If true, the practice would violate the Fair Labor Standards Act, which prohibits employers from “oppressive child labor,” as well as minors from working in any type of hazardous employment, reads the complaint, which asks the Federal District Court of Nebraska to issue a temporary restraining order as well as a nationwide preliminary injunction against the company to stop it from employing minors while the Labor Department investigates.
Initial evidence indicates the company may also employ more kids under similar conditions at 400 other sites across the country, in addition to the 31 minors employed at three sites that investigators already confirmed, according to the complaint.
The court partially granted the Department of Labor’s request in a Thursday filing. That order requires PSSI to “immediately cease and refrain from employing oppressive child labor” and comply with the Department of Labor’s investigation. -NBC News
According to PSSI, the company “has an absolute company-wide prohibition against the employment of anyone under the age of 18 and zero tolerance for any violation of that policy —period,” with a spokesperson adding that the company mandates the use of the federal E-Verify system when it comes to new hires, “as well as extensive training, document verification, biometrics, and multiple layers of audits.”
“While rogue individuals could of course seek to engage in fraud or identity theft, we are confident in our company’s strict compliance policies and will defend ourselves vigorously against these claims.”
Company executives were reportedly “surprised” by the filing, after PSSI says it “has been cooperating with their inquiry, producing extensive documents and responses.”
Interviews with the kids — which were conducted in Spanish, their first language, according to the complaint — revealed that several children began their shifts at the facilities at 11 p.m. and worked until 5, 6 or 7 a.m. Some worked up to six or seven days a week.

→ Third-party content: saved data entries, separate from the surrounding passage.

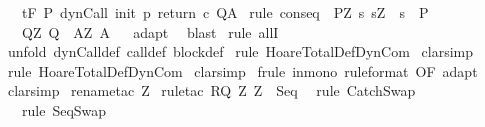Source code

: \begin{isabellebody}
\ \ \ {\isachardoublequoteopen}{\isasymGamma}{\isacharcomma}{\isasymTheta}{\isasymturnstile}\isactrlsub t\isactrlbsub {\isacharslash}F\isactrlesub \ P\ dynCall\ init\ p\ return\ c\ Q{\isacharcomma}A{\isachardoublequoteclose}\isanewline
%
\isadelimproof
%
\endisadelimproof
%
\isatagproof
{}\isamarkupfalse%
\ {\isacharparenleft}rule\ conseq\ {\isacharbrackleft}\ P{\isacharprime}{\isacharequal}{\isachardoublequoteopen}{\isasymlambda}Z{\isachardot}\ {\isacharbraceleft}s{\isachardot}\ s{\isacharequal}Z\ {\isasymand}\ s\ {\isasymin}\ P{\isacharbraceright}{\isachardoublequoteclose}\isanewline
\ \ \ Q{\isacharprime}{\isacharequal}{\isachardoublequoteopen}{\isasymlambda}Z{\isachardot}\ Q{\isachardoublequoteclose}\ \ A{\isacharprime}{\isacharequal}{\isachardoublequoteopen}{\isasymlambda}Z{\isachardot}\ A{\isachardoublequoteclose}{\isacharbrackright}{\isacharparenright}\isanewline
{}\isamarkupfalse%
\ {}\isanewline
{}\isamarkupfalse%
\ adapt\isanewline
{}\isamarkupfalse%
\ \ blast\isanewline
{}\isamarkupfalse%
\ {\isacharparenleft}rule\ allI{\isacharparenright}\isanewline
{}\isamarkupfalse%
\ {\isacharparenleft}unfold\ dynCall{\isacharunderscore}def\ call{\isacharunderscore}def\ block{\isacharunderscore}def{\isacharparenright}\isanewline
{}\isamarkupfalse%
\ {\isacharparenleft}rule\ HoareTotalDef{\isachardot}DynCom{\isacharparenright}\isanewline
{}\isamarkupfalse%
\ clarsimp\isanewline
{}\isamarkupfalse%
\ {\isacharparenleft}rule\ HoareTotalDef{\isachardot}DynCom{\isacharparenright}\isanewline
{}\isamarkupfalse%
\ clarsimp\isanewline
{}\isamarkupfalse%
\ {\isacharparenleft}frule\ in{\isacharunderscore}mono\ {\isacharbrackleft}rule{\isacharunderscore}format{\isacharcomma}\ OF\ adapt{\isacharbrackright}{\isacharparenright}\isanewline
{}\isamarkupfalse%
\ clarsimp\isanewline
{}\isamarkupfalse%
\ {\isacharparenleft}rename{\isacharunderscore}tac\ Z{\isacharprime}{\isacharparenright}\isanewline
{}\isamarkupfalse%
\ {\isacharparenleft}rule{\isacharunderscore}tac\ R{\isacharequal}{\isachardoublequoteopen}Q{\isacharprime}\ Z\ Z{\isacharprime}{\isachardoublequoteclose}\ \ Seq{\isacharparenright}\isanewline
{}\isamarkupfalse%
\ \ {\isacharparenleft}rule\ CatchSwap{\isacharparenright}\isanewline
{}\isamarkupfalse%
\ \ \ {\isacharparenleft}rule\ SeqSwap{\isacharparenright}\isanewline

\end{isabellebody}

School records showed that one 14-year-old, who worked at the Grand Island facility from 11 p.m. to 5 a.m. five to six days a week, from December 2021 to this past April, fell asleep in class and missed school after suffering injuries from chemical burns. At least two other minors also suffered chemical burns, the complaint states. -NBC News
“While Wage and Hour is continuing to pour over records to identify such children, it is slow, painstaking work. Yet, the children working overnight on the kill floor of these slaughterhouses cannot wait,” states the complaint.